Dance review: New York City Ballet has audience at its feet

New York City Ballet MOVES
Pioneer Press

By Rob Hubbard


No American dance company can boast a history as rich as that of the New York City Ballet. But the past 28 years of that history haven't involved a visit to the Twin Cities. Until Tuesday night, Oct. 23.

That's when the company opened a two-night stand at Minneapolis' Orpheum Theatre -- and this year's Northrop Dance Season -- with a program firmly rooted in its history, yet keeping one en pointe foot in the classical tradition and the other in modern dance. The touring troupe of 16 dancers (called New York City Ballet Moves) featured several of the company's soloists and principals. And they collaborated on an exquisitely executed program that gave a strong sense of the company's legacy and current cultural identity.

Among the pieces performed were one choreographed by the company's founder, George Balanchine, as well as two by its ballet master in chief for the past 22 years, Peter Martins, and its resident choreographer for most of the past decade, Christopher Wheeldon. A wild and wonderfully entertaining work by William Forsythe was the only piece not created by a choreographer with a long-term relationship with the company.
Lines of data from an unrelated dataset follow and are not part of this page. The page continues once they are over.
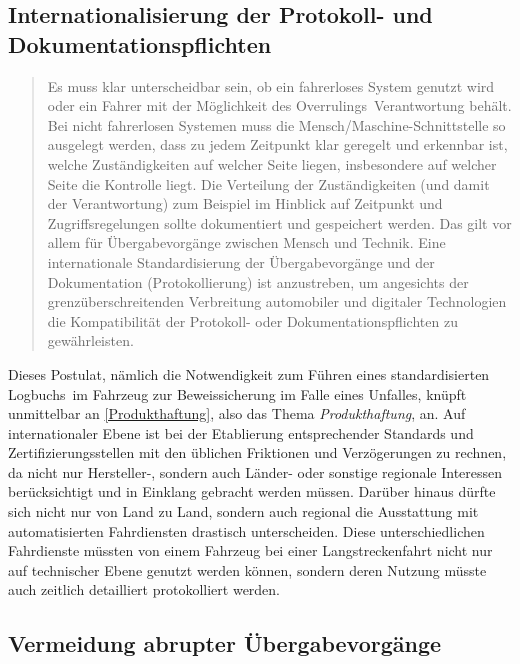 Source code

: \documentclass[twoside,a4paper,12pt]{article}
\begin{document}
\subsection{Internationalisierung der Protokoll- und Dokumentationspflichten} \label{InternationaleStandardisierungDerProtokollUndDokumentationspflichten}

\begin{quote}
\glqq
Es muss klar unterscheidbar sein, ob ein fahrerloses System genutzt wird oder ein Fahrer
mit der Möglichkeit des \glqq Overrulings\grqq\ Verantwortung behält. Bei nicht fahrerlosen Systemen muss die Mensch/Maschine-Schnittstelle 
so ausgelegt werden, dass zu jedem Zeitpunkt klar geregelt und erkennbar ist, welche Zuständigkeiten auf welcher Seite liegen,
insbesondere auf welcher Seite die Kontrolle liegt. Die Verteilung der Zuständigkeiten
(und damit der Verantwortung) zum Beispiel im Hinblick auf Zeitpunkt und Zugriffsregelungen sollte dokumentiert und gespeichert werden. 
Das gilt vor allem für Übergabevorgänge zwischen Mensch und Technik. Eine internationale Standardisierung der Übergabevorgänge 
und der Dokumentation (Protokollierung) ist anzustreben, um angesichts der
grenzüberschreitenden Verbreitung automobiler und digitaler Technologien die Kompatibilität der Protokoll- oder 
Dokumentationspflichten zu gewährleisten.\grqq\mbox{~\cite[S. 13]{ek}}
\end{quote}

Dieses Postulat, nämlich die Notwendigkeit zum Führen eines standardisierten \glqq Logbuchs\grqq\ im Fahrzeug zur Beweissicherung im Falle eines Unfalles, 
knüpft unmittelbar an \ref{Produkthaftung}, also das Thema \textit{Produkthaftung}, an. Auf internationaler Ebene ist bei der Etablierung entsprechender 
Standards und Zertifizierungsstellen mit den üblichen Friktionen und Verzögerungen zu rechnen, da nicht nur Hersteller-, sondern auch Länder- oder 
sonstige regionale Interessen berücksichtigt und in Einklang gebracht werden müssen. Darüber hinaus dürfte sich nicht nur von Land zu Land, sondern auch
regional die Ausstattung mit automatisierten Fahrdiensten drastisch unterscheiden. Diese unterschiedlichen Fahrdienste müssten von einem Fahrzeug bei einer
Langstreckenfahrt nicht nur auf technischer Ebene genutzt werden können, sondern deren Nutzung müsste auch zeitlich detailliert protokolliert werden.

\subsection{Vermeidung abrupter Übergabevorgänge} \label{VermeidungAbrupterUebergabevorgaenge}
\end{document}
Tuesday's performance made clear that this company is composed of the cream of American dancers, each exceptionally expressive and extraordinarily athletic. But they also make up an amazing team, one that's able to interact and intertwine with awe-inspiring rhythmic precision and emotional expressiveness.

At first, it seemed that Wheeldon's 2001 work, "Polyphonia," was going to be difficult to top. Set to 10 piano pieces by Gyorgy Ligeti, it used the structure of the music to create many an imaginative dance piece, duets dark and spare, larger groups engaging in frantic fugues and tightly controlled chaos.

A piece that grew from the ongoing collaboration of Balanchine and composer Igor Stravinsky didn't feel as sharply focused, but Forsythe's pas de deux from his ballet, "Herman Schmerman," was the ideal antidote to any feel of excessive formalism. Maria Kowroski and Robert Fairchild offered well-sculpted characters comically tossing the idea of partnering about and aside.

Martins' "Zakouski" is an homage to the Russian ballet tradition, complete with the kind of costumes one might find in a folk dance circle and music from four Russian-born giants: Sergei Rachmaninoff, Stravinsky, Sergei Prokofiev and Peter Tchaikovsky. Tiler Peck and Andrew Veyette gracefully delivered one showstopping move after another, from magnificent leaps to smooth spins that went on and on.

But the finale offered this company at its best. Martins' "Hallelujah Junction" is set to a piece for two pianos by John Adams (performed live, as was all the music save Thom Willems' electronic-flavored score for the Forsythe piece). In outfits that evoked the black and white of piano keys, the 11 performers were so splendidly in synch on their mid-air spins and high-energy interactions that the audience's adrenaline poured out in spontaneous ovations.